Stored data entries
━━━━━━━━━━
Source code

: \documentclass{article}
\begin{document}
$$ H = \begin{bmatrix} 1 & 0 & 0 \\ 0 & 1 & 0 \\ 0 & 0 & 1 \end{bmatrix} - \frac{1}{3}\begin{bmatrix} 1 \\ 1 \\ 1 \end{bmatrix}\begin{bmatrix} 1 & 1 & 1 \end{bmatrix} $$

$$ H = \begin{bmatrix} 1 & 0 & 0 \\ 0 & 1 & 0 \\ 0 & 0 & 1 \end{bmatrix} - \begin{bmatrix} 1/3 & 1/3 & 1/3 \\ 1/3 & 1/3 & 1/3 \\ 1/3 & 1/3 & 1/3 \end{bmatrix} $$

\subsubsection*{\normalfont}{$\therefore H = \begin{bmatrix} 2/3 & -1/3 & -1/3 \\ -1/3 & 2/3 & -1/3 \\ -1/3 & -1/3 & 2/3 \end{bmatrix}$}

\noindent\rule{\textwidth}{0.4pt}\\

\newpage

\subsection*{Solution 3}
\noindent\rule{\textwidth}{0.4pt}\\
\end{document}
━━━━━━━━━━
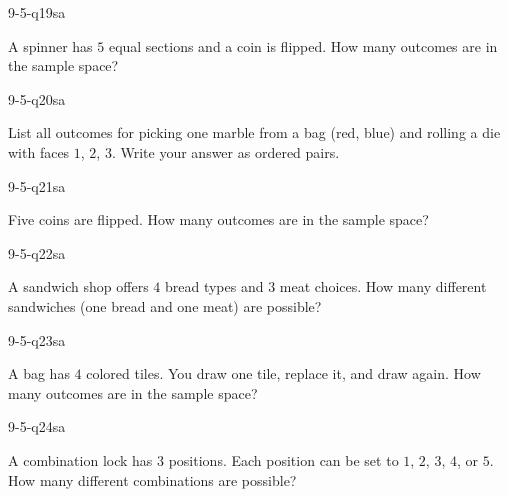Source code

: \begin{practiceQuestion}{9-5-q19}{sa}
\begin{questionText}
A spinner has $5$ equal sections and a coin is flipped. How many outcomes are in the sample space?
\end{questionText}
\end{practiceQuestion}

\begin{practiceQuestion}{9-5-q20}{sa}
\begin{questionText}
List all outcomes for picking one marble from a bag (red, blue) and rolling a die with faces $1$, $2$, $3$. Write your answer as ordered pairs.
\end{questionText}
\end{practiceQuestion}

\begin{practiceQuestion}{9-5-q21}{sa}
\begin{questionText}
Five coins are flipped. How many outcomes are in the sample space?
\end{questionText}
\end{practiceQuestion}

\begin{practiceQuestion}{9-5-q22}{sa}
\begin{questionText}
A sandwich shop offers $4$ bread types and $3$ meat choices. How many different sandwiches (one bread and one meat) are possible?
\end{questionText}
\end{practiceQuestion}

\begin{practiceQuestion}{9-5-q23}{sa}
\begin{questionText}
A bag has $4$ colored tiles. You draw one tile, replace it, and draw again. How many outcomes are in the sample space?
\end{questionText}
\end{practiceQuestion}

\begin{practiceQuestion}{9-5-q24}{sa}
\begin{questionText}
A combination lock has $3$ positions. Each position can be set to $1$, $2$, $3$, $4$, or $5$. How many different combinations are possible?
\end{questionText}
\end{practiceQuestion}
━━━━━━━━━━
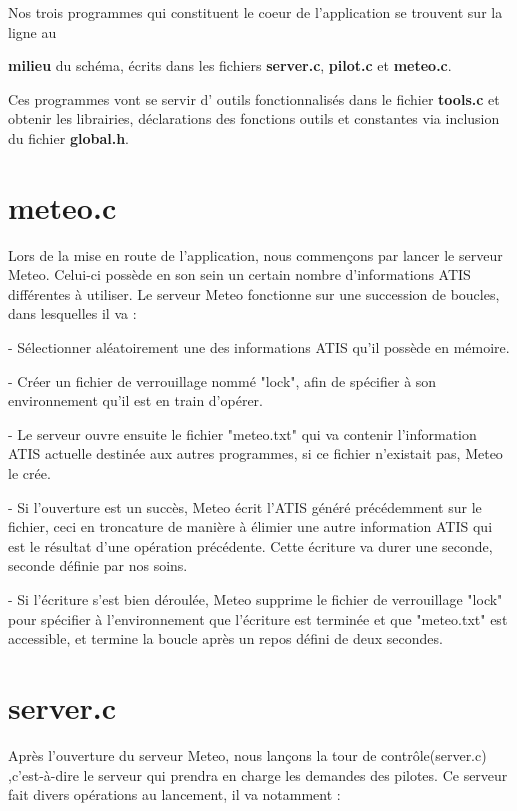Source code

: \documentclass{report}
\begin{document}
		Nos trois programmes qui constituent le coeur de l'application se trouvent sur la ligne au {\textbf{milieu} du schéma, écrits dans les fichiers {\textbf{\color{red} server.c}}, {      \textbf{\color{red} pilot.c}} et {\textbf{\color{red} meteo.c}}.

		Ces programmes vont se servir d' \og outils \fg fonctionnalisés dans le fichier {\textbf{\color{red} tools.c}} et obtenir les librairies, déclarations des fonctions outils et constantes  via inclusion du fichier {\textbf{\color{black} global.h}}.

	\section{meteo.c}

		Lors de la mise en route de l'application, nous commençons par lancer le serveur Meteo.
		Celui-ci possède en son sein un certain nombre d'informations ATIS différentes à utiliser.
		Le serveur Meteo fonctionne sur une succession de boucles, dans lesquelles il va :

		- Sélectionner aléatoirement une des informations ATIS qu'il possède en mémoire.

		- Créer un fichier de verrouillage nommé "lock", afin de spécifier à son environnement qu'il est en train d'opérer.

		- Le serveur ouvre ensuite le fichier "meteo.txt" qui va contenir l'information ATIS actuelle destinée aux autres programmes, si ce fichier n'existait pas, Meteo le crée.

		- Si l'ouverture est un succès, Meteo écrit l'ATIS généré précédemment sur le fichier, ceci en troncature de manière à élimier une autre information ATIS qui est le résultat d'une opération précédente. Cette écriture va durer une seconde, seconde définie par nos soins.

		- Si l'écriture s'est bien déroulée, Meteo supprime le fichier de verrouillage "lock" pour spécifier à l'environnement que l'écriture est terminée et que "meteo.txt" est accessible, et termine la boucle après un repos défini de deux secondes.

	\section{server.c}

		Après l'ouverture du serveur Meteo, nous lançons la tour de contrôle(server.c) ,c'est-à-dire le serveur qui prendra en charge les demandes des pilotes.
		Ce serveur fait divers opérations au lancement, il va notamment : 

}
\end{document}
━━━━━━━━━━
* _Action item_
Read the entries and select each line where the word "different" is found.

* _Completed exercise_
A sandwich shop offers $4$ bread types and $3$ meat choices. How many different sandwiches (one bread and one meat) are possible?
A combination lock has $3$ positions. Each position can be set to $1$, $2$, $3$, $4$, or $5$. How many different combinations are possible?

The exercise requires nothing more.